Opinion
W.C. No. 4-280-423
February 10, 1997
ORDER OF REMAND
The claimant seeks review of an order of Administrative Law Judge Wheelock (ALJ) insofar as the ALJ denied and dismissed her claim for temporary disability benefits subsequent to December 21, 1995. We set aside the contested portion of the order, and remand for further findings and entry of a new order.
The claimant suffered a compensable injury to her upper extremities while working for the Sealy Corporation (employer). As a result of the injury, the claimant was medically restricted from performing her regular employment.
The ALJ found that following the injury the claimant returned to modified duties with the employer until December 21, 1995, at which time the claimant's employment was terminated. Implicitly relying on PDM Molding, Inc. v.
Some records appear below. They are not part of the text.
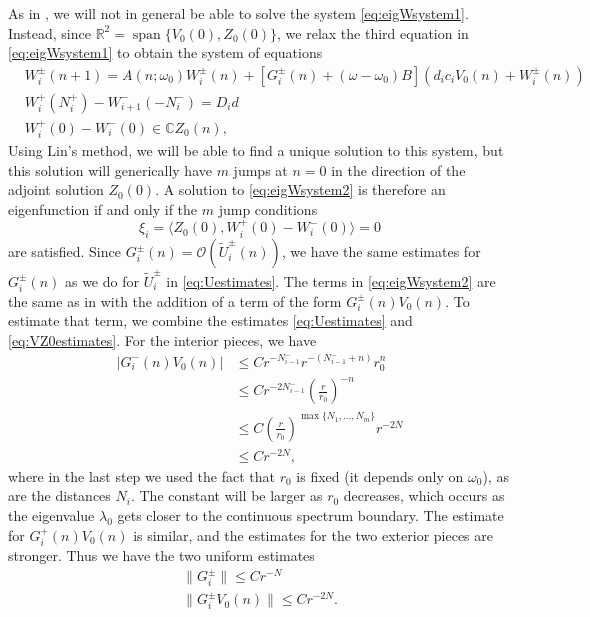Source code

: \documentclass[12pt,reqno]{amsart}
\def\R{{\mathbb R}}
\def\C{{\mathbb C}}
\DeclareMathOperator{\spn}{span}
\begin{document}
As in \cites{Parker2020,Sandstede1998}, we will not in general be able to solve the system \cref{eq:eigWsystem1}. Instead, since $\R^2 = \spn\{ V_0(0), Z_0(0) \}$, we relax the third equation in \cref{eq:eigWsystem1} to obtain the system of equations
\begin{equation}\label{eq:eigWsystem2}
	\begin{aligned}
	& W_i^\pm(n+1)
	= A(n; \omega_0) W_i^\pm(n) + [G_i^\pm(n) + (\omega - \omega_0) B](d_i c_i V_0(n) + W_i^\pm(n))\\
	& W_i^+(N_i^+) - W_{i+1}^-(-N_i^-) = D_i d \\
	&W_i^+(0) - W_i^-(0) \in \C Z_0(n),
	\end{aligned}
\end{equation}
Using Lin's method, we will be able to find a unique solution to this system, but this solution will generically have $m$ jumps at $n = 0$ in the direction of the adjoint solution $Z_0(0)$. A solution to \cref{eq:eigWsystem2} is therefore an eigenfunction if and only if the $m$ jump conditions
\begin{equation}
	\xi_i = \langle Z_0(0), W_i^+(0) - W_i^-(0) \rangle = 0
\end{equation}
are satisfied. Since $G_i^\pm(n) = \mathcal{O}(\tilde{U}_i^\pm(n))$, we have the same estimates for $G_i^\pm(n)$ as we do for $\tilde{U}_i^\pm$ in \cref{eq:Uestimates}. The terms in \cref{eq:eigWsystem2} are the same as in \cite{Parker2020} with the addition of a term of the form $G_i^\pm(n) V_0(n)$. To estimate that term, we combine the estimates \cref{eq:Uestimates} and \cref{eq:VZ0estimates}. For the interior pieces, we have
\begin{align*}
| G_i^-(n) V_0(n) | &\leq C r^{-N_{i-1}^-} r^{-(N_{i-1}^- + n)} r_0^n \\
&\leq C r^{-2 N_{i-1}^-} \left(\frac{r}{r_0}\right)^{-n} \\
&\leq C \left(\frac{r}{r_0}\right)^{\max\{N_1, \dots, N_m\}} r^{-2 N} \\
&\leq C r^{-2 N} ,
\end{align*}
where in the last step we used the fact that $r_0$ is fixed (it depends only on $\omega_0$), as are the distances $N_i$. The constant will be larger as $r_0$ decreases, which occurs as the eigenvalue $\lambda_0$ gets closer to the continuous spectrum boundary. The estimate for $G_i^+(n) V_0(n)$ is similar, and the estimates for the two exterior pieces are stronger. Thus we have the two uniform estimates
\begin{equation}\label{eq:unifest}
	\begin{aligned}
		\|G_i^\pm\| \leq C r^{-N} \\
		\|G_i^\pm V_0(n) \| \leq C r^{-2 N}.
	\end{aligned}
\end{equation}
\end{document}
Stanberg, 898 P.2d 542 (Colo. 1995), the ALJ also determined that the claimant was at fault for the loss of the employment, because she refused to perform modified employment that was within her medical restrictions, after being directed to do so by the employer, and after being warned that her failure to do so would result in the termination of her employment.
Further, the ALJ determined that the employer would have continued to provide modified employment within the claimant's restrictions had the claimant not refused to work on December 21. Therefore, the ALJ determined that the claimant failed to prove that her industrial disability contributed "to some degree" to her wage loss after December 21, 1995. On review, the claimant contends, inter alia, that the ALJ erred in finding that she was "at fault" for the termination of her employment. We conclude that the ALJ's findings of fact are insufficient to permit appellate review of the claimant's argument. Therefore, we remand the matter to the ALJ for additional findings of fact.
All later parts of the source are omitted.